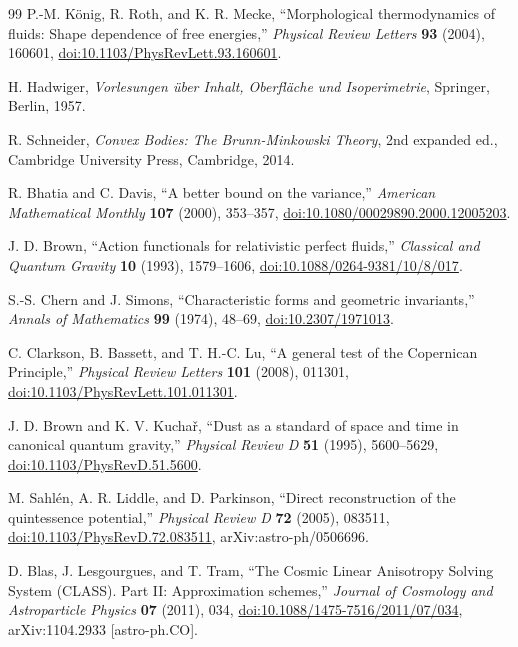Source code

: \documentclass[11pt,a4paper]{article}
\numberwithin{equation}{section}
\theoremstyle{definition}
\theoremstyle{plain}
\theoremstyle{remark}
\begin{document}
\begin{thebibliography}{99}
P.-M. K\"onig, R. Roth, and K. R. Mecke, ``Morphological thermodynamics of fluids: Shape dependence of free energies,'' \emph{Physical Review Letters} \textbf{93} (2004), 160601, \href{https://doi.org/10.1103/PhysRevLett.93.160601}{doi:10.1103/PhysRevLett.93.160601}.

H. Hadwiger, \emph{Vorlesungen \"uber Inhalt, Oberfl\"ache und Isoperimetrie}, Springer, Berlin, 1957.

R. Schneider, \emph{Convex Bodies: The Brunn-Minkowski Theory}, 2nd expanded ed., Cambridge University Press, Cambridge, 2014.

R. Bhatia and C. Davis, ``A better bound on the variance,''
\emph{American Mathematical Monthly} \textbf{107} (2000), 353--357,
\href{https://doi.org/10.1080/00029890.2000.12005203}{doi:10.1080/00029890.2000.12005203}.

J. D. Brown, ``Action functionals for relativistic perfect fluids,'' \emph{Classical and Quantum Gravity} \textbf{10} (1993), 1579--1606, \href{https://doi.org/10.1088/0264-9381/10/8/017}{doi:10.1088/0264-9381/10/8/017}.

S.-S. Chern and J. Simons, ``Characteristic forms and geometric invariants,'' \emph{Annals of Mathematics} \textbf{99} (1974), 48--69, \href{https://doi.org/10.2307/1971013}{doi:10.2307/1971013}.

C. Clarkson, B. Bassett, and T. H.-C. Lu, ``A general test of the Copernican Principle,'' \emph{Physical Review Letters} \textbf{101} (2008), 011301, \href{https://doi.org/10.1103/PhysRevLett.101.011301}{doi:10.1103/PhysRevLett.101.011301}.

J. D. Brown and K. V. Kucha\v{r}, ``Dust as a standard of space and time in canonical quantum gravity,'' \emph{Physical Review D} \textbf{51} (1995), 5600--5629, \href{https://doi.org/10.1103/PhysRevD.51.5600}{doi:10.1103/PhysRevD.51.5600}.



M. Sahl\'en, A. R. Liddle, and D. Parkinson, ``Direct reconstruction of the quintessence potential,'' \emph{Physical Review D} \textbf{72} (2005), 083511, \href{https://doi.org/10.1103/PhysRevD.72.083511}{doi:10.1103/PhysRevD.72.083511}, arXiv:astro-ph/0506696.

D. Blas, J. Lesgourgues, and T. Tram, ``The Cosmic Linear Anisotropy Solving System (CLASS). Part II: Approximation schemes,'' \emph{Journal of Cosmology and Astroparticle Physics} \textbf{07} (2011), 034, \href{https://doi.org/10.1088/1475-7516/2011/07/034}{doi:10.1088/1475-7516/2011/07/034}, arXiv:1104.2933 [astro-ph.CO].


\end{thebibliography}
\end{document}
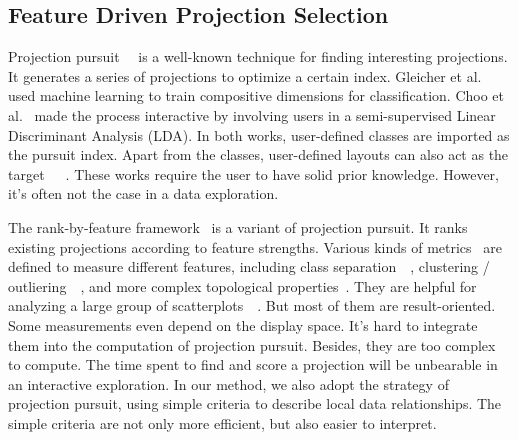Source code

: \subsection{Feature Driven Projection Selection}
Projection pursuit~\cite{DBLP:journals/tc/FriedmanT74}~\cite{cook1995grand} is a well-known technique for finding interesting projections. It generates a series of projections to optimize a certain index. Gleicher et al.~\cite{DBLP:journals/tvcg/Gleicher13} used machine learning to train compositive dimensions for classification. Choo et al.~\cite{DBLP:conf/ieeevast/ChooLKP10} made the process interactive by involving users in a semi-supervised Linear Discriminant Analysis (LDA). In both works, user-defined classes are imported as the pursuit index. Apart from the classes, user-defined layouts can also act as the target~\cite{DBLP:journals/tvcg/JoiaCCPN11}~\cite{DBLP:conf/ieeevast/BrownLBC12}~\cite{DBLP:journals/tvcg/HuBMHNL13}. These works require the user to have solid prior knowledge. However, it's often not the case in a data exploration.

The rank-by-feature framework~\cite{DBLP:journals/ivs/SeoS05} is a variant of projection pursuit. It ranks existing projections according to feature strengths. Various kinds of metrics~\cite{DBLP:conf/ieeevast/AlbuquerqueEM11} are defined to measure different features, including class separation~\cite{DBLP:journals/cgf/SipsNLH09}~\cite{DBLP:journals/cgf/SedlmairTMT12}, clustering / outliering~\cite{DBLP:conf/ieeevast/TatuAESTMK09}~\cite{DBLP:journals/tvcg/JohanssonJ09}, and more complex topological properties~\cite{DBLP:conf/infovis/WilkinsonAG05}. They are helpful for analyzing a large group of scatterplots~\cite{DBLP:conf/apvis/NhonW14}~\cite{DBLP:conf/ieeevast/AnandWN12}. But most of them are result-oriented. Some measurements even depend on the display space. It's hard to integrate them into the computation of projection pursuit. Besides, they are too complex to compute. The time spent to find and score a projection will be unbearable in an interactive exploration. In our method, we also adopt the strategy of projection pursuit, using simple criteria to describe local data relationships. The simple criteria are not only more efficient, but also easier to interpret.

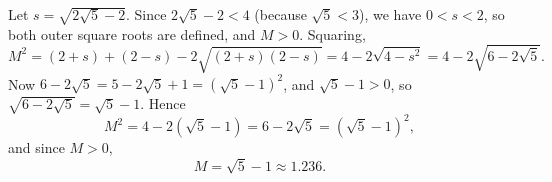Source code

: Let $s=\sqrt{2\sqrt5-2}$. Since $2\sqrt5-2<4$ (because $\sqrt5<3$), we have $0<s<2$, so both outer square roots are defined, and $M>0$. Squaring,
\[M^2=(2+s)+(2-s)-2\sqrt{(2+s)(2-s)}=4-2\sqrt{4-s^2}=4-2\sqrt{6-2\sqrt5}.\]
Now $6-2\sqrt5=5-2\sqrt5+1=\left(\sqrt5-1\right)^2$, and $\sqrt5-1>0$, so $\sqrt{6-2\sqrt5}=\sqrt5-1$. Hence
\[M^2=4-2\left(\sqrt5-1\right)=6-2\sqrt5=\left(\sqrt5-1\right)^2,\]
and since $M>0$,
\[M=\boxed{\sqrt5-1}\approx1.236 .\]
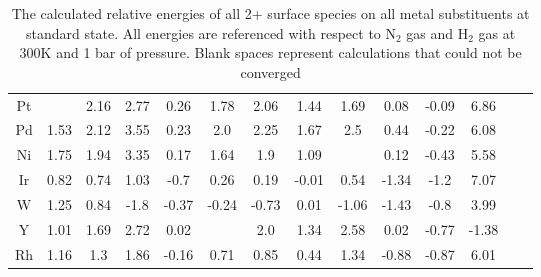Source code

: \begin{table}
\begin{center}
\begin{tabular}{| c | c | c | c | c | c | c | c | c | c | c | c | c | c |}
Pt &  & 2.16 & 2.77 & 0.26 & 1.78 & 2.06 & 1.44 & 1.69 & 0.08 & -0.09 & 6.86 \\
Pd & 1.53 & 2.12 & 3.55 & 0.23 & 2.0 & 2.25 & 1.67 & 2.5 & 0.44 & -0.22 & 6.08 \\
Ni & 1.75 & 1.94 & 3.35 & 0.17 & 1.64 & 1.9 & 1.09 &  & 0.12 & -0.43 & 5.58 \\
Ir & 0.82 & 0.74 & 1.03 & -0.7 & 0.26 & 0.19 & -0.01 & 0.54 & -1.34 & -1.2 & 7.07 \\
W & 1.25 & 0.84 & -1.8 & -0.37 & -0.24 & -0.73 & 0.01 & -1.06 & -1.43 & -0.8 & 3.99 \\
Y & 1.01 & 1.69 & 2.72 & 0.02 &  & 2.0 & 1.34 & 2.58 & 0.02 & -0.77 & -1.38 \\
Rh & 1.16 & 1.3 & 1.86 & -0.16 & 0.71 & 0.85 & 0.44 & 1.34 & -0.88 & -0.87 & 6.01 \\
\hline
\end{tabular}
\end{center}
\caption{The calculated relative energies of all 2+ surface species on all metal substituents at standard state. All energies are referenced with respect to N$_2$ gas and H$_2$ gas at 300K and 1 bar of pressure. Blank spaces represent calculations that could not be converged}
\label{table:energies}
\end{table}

--

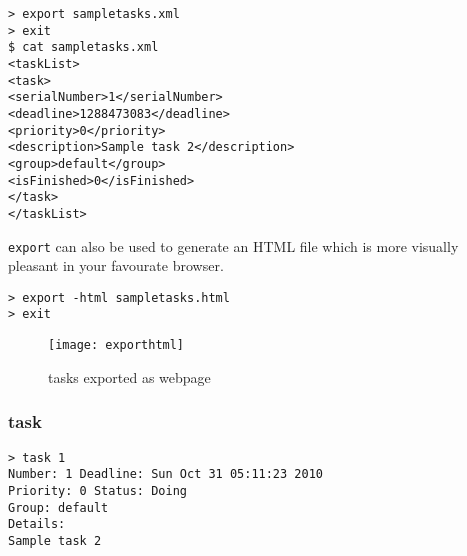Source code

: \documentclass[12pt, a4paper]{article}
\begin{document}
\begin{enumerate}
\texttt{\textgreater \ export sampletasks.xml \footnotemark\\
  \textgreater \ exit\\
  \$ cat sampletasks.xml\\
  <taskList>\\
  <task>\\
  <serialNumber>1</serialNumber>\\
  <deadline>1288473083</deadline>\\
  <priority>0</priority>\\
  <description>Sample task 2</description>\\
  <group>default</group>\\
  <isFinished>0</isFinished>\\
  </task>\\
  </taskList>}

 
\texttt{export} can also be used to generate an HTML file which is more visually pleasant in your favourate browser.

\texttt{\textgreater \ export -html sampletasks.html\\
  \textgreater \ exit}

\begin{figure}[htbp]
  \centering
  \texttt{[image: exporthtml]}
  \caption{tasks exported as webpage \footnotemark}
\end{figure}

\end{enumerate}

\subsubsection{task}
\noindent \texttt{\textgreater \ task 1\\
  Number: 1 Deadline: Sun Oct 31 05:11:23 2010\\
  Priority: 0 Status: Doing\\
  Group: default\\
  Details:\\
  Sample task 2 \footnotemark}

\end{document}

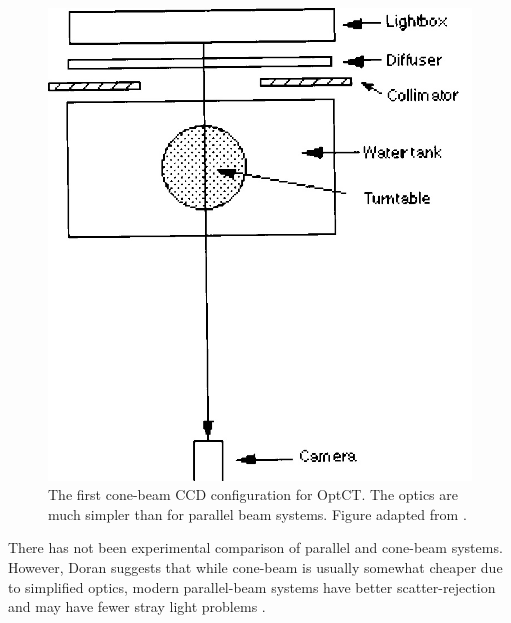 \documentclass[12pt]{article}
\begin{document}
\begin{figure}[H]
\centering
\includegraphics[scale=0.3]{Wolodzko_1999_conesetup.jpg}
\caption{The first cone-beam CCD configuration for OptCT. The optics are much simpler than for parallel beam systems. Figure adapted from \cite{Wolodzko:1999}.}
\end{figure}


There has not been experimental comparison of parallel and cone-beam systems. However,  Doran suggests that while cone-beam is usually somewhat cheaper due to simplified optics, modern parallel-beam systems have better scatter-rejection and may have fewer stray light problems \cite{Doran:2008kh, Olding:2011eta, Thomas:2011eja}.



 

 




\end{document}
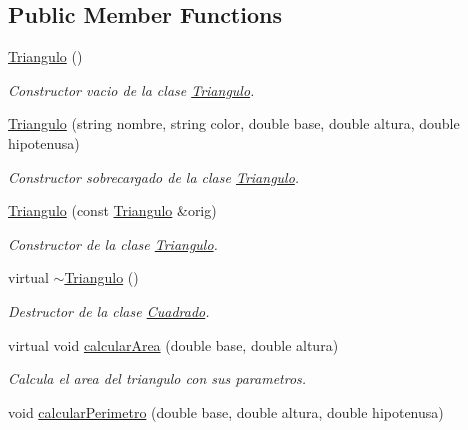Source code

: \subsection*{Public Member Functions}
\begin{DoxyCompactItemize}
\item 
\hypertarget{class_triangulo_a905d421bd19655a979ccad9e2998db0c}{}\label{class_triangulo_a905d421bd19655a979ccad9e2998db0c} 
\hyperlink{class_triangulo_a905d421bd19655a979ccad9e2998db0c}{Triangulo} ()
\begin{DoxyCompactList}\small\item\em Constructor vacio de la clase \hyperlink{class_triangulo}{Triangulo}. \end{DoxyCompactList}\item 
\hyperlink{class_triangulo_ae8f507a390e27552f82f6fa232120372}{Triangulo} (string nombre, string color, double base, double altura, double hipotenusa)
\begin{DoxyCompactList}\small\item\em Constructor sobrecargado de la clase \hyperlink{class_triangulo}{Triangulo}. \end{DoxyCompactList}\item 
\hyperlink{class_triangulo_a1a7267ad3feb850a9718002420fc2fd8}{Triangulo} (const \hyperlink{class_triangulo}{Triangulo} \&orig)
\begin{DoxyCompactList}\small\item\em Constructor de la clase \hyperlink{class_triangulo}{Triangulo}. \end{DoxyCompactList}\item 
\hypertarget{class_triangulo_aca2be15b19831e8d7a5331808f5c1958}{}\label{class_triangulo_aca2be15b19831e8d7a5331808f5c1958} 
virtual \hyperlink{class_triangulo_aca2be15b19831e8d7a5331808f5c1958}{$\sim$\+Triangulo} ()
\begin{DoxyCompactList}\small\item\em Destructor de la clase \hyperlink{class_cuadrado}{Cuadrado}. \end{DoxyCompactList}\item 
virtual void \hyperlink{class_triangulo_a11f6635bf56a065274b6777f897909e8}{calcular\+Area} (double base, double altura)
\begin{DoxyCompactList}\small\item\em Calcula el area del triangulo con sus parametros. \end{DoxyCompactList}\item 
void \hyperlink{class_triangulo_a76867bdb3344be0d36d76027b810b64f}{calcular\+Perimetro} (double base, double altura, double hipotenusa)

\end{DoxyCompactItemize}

**TASK ITEM**
Scan the listing above for the line that has "R. Bhatia and", then copy exactly from that line through the line that has "functionals for relativistic".

**EXPECTED OUTPUT**
R. Bhatia and C. Davis, ``A better bound on the variance,''
\emph{American Mathematical Monthly} \textbf{107} (2000), 353--357,
\href{https://doi.org/10.1080/00029890.2000.12005203}{doi:10.1080/00029890.2000.12005203}.

J. D. Brown, ``Action functionals for relativistic perfect fluids,'' \emph{Classical and Quantum Gravity} \textbf{10} (1993), 1579--1606, \href{https://doi.org/10.1088/0264-9381/10/8/017}{doi:10.1088/0264-9381/10/8/017}.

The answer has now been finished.